From New Scientist Technology, your ACME Inc. update

Human cannonballs

The old circus trick of firing a person from a cannon is being considered by the US Defence Advanced Research Projects Agency (DARPA) as a way to get special forces, police officers and fire fighters onto the roofs of tall buildings in a hurry.

A ramp with side rails would be placed on the ground near the target building at an angle of about 80°. A (very brave) person would then sit in a chair, like a pilot’s ejection seat, attached to the ramp.

Compressed air from a cylinder underneath would be rapidly released to shoot the chair up the ramp’s guide rails. At the top the chair would come to an instant halt, leaving the person to fly up and over the edge of the roof, to hopefully land safely on top of the building.

Of course, the trick is to get the trajectory just right. But the DARPA patent suggests a computer could automatically devise the correct angle and speed of ascent. It also claims that a 4-metre-tall launcher could put a man on the top of a 5 storey building in less than 2 seconds. I think I’ll take the stairs.

Read the full patent here.


8 thoughts on “From New Scientist Technology, your ACME Inc. update

  1. I’ll be anxiously awaiting the home edition. I suppose it will be prudent to remove the picture I have on the wall opposite my second floor landing.


  2. Dude, computers can’t consistently autopay my bills for me. Like I’m gonna let one of those things mathmetize my trajectory onto a roof.

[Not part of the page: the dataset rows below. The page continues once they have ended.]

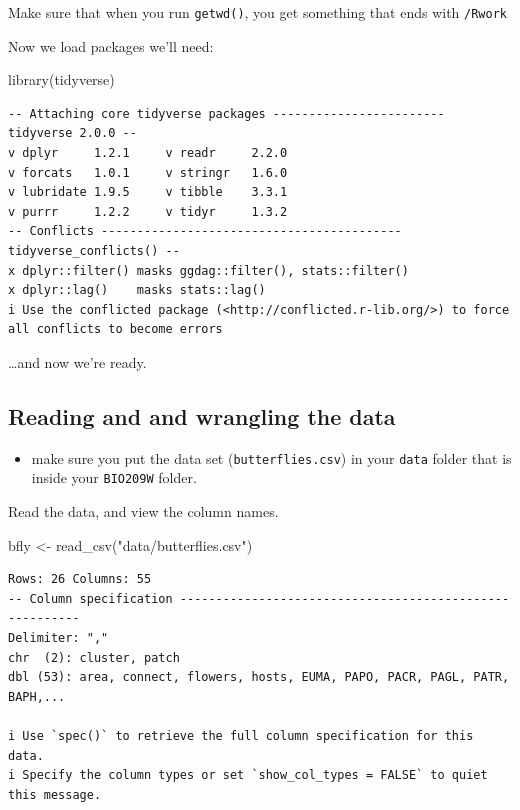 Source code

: \documentclass[
  letterpaper,
  DIV=11,
  numbers=noendperiod]{scrreprt}
\newenvironment{Shaded}{\begin{snugshade}}{\end{snugshade}}
\newcommand{\FunctionTok}[1]{\textcolor[rgb]{0.28,0.35,0.67}{#1}}
\newcommand{\NormalTok}[1]{\textcolor[rgb]{0.00,0.23,0.31}{#1}}
\newcommand{\OtherTok}[1]{\textcolor[rgb]{0.00,0.23,0.31}{#1}}
\newcommand{\StringTok}[1]{\textcolor[rgb]{0.13,0.47,0.30}{#1}}
\providecommand{\tightlist}{%
  \setlength{\itemsep}{0pt}\setlength{\parskip}{0pt}}
\begin{document}
Make sure that when you run \texttt{getwd()}, you get something that
ends with \texttt{/Rwork}

Now we load packages we'll need:

\begin{Shaded}
\begin{Highlighting}[]
\FunctionTok{library}\NormalTok{(tidyverse)}
\end{Highlighting}
\end{Shaded}

\begin{verbatim}
-- Attaching core tidyverse packages ------------------------ tidyverse 2.0.0 --
v dplyr     1.2.1     v readr     2.2.0
v forcats   1.0.1     v stringr   1.6.0
v lubridate 1.9.5     v tibble    3.3.1
v purrr     1.2.2     v tidyr     1.3.2
-- Conflicts ------------------------------------------ tidyverse_conflicts() --
x dplyr::filter() masks ggdag::filter(), stats::filter()
x dplyr::lag()    masks stats::lag()
i Use the conflicted package (<http://conflicted.r-lib.org/>) to force all conflicts to become errors
\end{verbatim}

\ldots and now we're ready.

\subsection{Reading and and wrangling the
data}\label{reading-and-and-wrangling-the-data}

\begin{itemize}
\tightlist
\item
  make sure you put the data set (\texttt{butterflies.csv}) in your
  \texttt{data} folder that is inside your \texttt{BIO209W} folder.
\end{itemize}

Read the data, and view the column names.

\begin{Shaded}
\begin{Highlighting}[]
\NormalTok{bfly }\OtherTok{\textless{}{-}} \FunctionTok{read\_csv}\NormalTok{(}\StringTok{"data/butterflies.csv"}\NormalTok{)}
\end{Highlighting}
\end{Shaded}

\begin{verbatim}
Rows: 26 Columns: 55
-- Column specification --------------------------------------------------------
Delimiter: ","
chr  (2): cluster, patch
dbl (53): area, connect, flowers, hosts, EUMA, PAPO, PACR, PAGL, PATR, BAPH,...

i Use `spec()` to retrieve the full column specification for this data.
i Specify the column types or set `show_col_types = FALSE` to quiet this message.
\end{verbatim}
\end{document}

  3. I remember playing this game. It involved 2 tanks, varying terrain and wind.
    It took quite a few “test shots” to get the right trajectory.


  4. Beats boiling oil
    For one moment, I thought, “Who would want to use this?” The moment ended, all them special forces and firefighters will be all over it.
    If you want evidence, I refer you to castle storming. What one of them guys wouldn’t have given for this thingy, when they were accomplishing the SAME THING with a ladder, with cows and boiling oil being dumped on them.